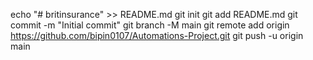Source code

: echo "# britinsurance" >> README.md
git init
git add README.md
git commit -m "Initial commit"
git branch -M main
git remote add origin https://github.com/bipin0107/Automations-Project.git
git push -u origin main
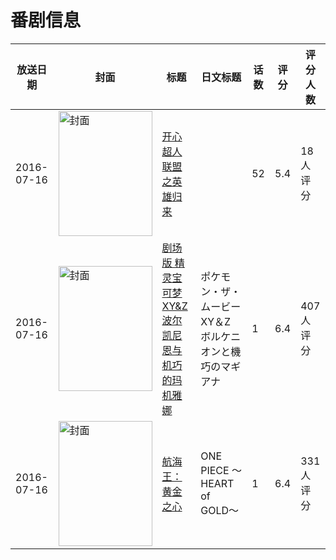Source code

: # 番剧信息

|放送日期|封面|标题|日文标题|话数|评分|评分人数|
|---|---|---|---|---|---|---|
|2016-07-16|<img src="https://lain.bgm.tv/pic/cover/c/ab/b2/320421_Z1Q01.jpg" alt="封面" style="width:150px;height:200px;object-fit:cover;">|[开心超人联盟之英雄归来](https://bangumi.tv/subject/320421)||52|5.4|18人评分|
|2016-07-16|<img src="https://lain.bgm.tv/pic/cover/c/27/80/140307_zRnq6.jpg" alt="封面" style="width:150px;height:200px;object-fit:cover;">|[剧场版 精灵宝可梦XY&Z 波尔凯尼恩与机巧的玛机雅娜](https://bangumi.tv/subject/140307)|ポケモン・ザ・ムービーXY＆Z ボルケニオンと機巧のマギアナ|1|6.4|407人评分|
|2016-07-16|<img src="https://lain.bgm.tv/pic/cover/c/e4/82/183591_pWvJs.jpg" alt="封面" style="width:150px;height:200px;object-fit:cover;">|[航海王：黄金之心](https://bangumi.tv/subject/183591)|ONE PIECE 〜HEART of GOLD〜|1|6.4|331人评分|
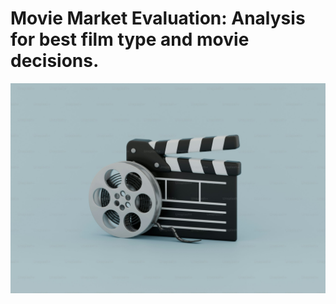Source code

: # Movie Market Evaluation: Analysis for best film type and movie decisions.
![Alt text](premium_photo-1710409625244-e9ed7e98f67b.jpeg)
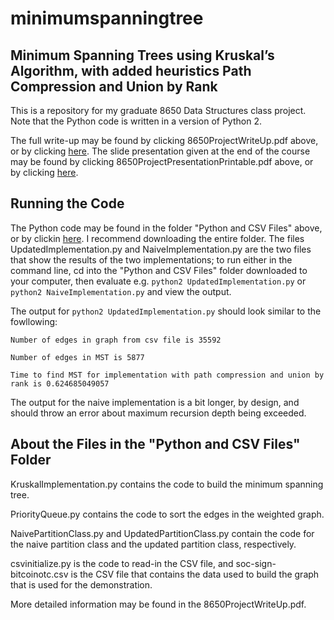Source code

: # minimumspanningtree
## Minimum Spanning Trees using Kruskal’s Algorithm, with added heuristics Path Compression and Union by Rank

This is a repository for my graduate 8650 Data Structures class project. Note that the Python code is written in a version of Python 2.

The full write-up may be found by clicking 8650ProjectWriteUp.pdf above, or by clicking [here](https://github.com/alanhahn07/8650minimumspanningtree/blob/main/8650ProjectWriteUp.pdf). The slide presentation given at the end of the course may be found by clicking 8650ProjectPresentationPrintable.pdf above, or by clicking [here](https://github.com/alanhahn07/8650minimumspanningtree/blob/main/8650ProjectPresentationPrintable.pdf).


## Running the Code

The Python code may be found in the folder "Python and CSV Files" above, or by clickin [here](https://github.com/alanhahn07/8650minimumspanningtree/tree/main/Python%20and%20CSV%20Files). I recommend downloading the entire folder. The files UpdatedImplementation.py and NaiveImplementation.py are the two files that show the results of the two implementations; to run either in the command line, cd into the "Python and CSV Files" folder downloaded to your computer, then evaluate e.g. `python2 UpdatedImplementation.py` or `python2 NaiveImplementation.py` and view the output. 

The output for `python2 UpdatedImplementation.py` should look similar to the fowllowing: 

`Number of edges in graph from csv file is 35592`

`Number of edges in MST is 5877`

`Time to find MST for implementation with path compression and union by rank is 0.624685049057`

The output for the naive implementation is a bit longer, by design, and should throw an error about maximum recursion depth being exceeded.  

## About the Files in the "Python and CSV Files" Folder

KruskalImplementation.py contains the code to build the minimum spanning tree.

PriorityQueue.py contains the code to sort the edges in the weighted graph. 

NaivePartitionClass.py and UpdatedPartitionClass.py contain the code for the naive partition class and the updated partition class, respectively. 

csvinitialize.py is the code to read-in the CSV file, and soc-sign-bitcoinotc.csv is the CSV file that contains the data used to build the graph that is used for the demonstration. 

More detailed information may be found in the 8650ProjectWriteUp.pdf.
※ ※ ※
What you return must match the material above exactly, minus its pictures.

Source code

: echo "# britinsurance" >> README.md
git init
git add README.md
git commit -m "Initial commit"
git branch -M main
git remote add origin https://github.com/bipin0107/Automations-Project.git
git push -u origin main
Source code

: # 番剧信息

|放送日期|封面|标题|日文标题|话数|评分|评分人数|
|---|---|---|---|---|---|---|
|2016-07-16|<img src="https://lain.bgm.tv/pic/cover/c/ab/b2/320421_Z1Q01.jpg" alt="封面" style="width:150px;height:200px;object-fit:cover;">|[开心超人联盟之英雄归来](https://bangumi.tv/subject/320421)||52|5.4|18人评分|
|2016-07-16|<img src="https://lain.bgm.tv/pic/cover/c/27/80/140307_zRnq6.jpg" alt="封面" style="width:150px;height:200px;object-fit:cover;">|[剧场版 精灵宝可梦XY&Z 波尔凯尼恩与机巧的玛机雅娜](https://bangumi.tv/subject/140307)|ポケモン・ザ・ムービーXY＆Z ボルケニオンと機巧のマギアナ|1|6.4|407人评分|
|2016-07-16|<img src="https://lain.bgm.tv/pic/cover/c/e4/82/183591_pWvJs.jpg" alt="封面" style="width:150px;height:200px;object-fit:cover;">|[航海王：黄金之心](https://bangumi.tv/subject/183591)|ONE PIECE 〜HEART of GOLD〜|1|6.4|331人评分|
Source code

: # Movie Market Evaluation: Analysis for best film type and movie decisions.
![Alt text](premium_photo-1710409625244-e9ed7e98f67b.jpeg)
Source code

: # minimumspanningtree
## Minimum Spanning Trees using Kruskal’s Algorithm, with added heuristics Path Compression and Union by Rank

This is a repository for my graduate 8650 Data Structures class project. Note that the Python code is written in a version of Python 2.

The full write-up may be found by clicking 8650ProjectWriteUp.pdf above, or by clicking [here](https://github.com/alanhahn07/8650minimumspanningtree/blob/main/8650ProjectWriteUp.pdf). The slide presentation given at the end of the course may be found by clicking 8650ProjectPresentationPrintable.pdf above, or by clicking [here](https://github.com/alanhahn07/8650minimumspanningtree/blob/main/8650ProjectPresentationPrintable.pdf).


## Running the Code

The Python code may be found in the folder "Python and CSV Files" above, or by clickin [here](https://github.com/alanhahn07/8650minimumspanningtree/tree/main/Python%20and%20CSV%20Files). I recommend downloading the entire folder. The files UpdatedImplementation.py and NaiveImplementation.py are the two files that show the results of the two implementations; to run either in the command line, cd into the "Python and CSV Files" folder downloaded to your computer, then evaluate e.g. `python2 UpdatedImplementation.py` or `python2 NaiveImplementation.py` and view the output. 

The output for `python2 UpdatedImplementation.py` should look similar to the fowllowing: 

`Number of edges in graph from csv file is 35592`

`Number of edges in MST is 5877`

`Time to find MST for implementation with path compression and union by rank is 0.624685049057`

The output for the naive implementation is a bit longer, by design, and should throw an error about maximum recursion depth being exceeded.  

## About the Files in the "Python and CSV Files" Folder

KruskalImplementation.py contains the code to build the minimum spanning tree.

PriorityQueue.py contains the code to sort the edges in the weighted graph. 

NaivePartitionClass.py and UpdatedPartitionClass.py contain the code for the naive partition class and the updated partition class, respectively. 

csvinitialize.py is the code to read-in the CSV file, and soc-sign-bitcoinotc.csv is the CSV file that contains the data used to build the graph that is used for the demonstration. 

More detailed information may be found in the 8650ProjectWriteUp.pdf.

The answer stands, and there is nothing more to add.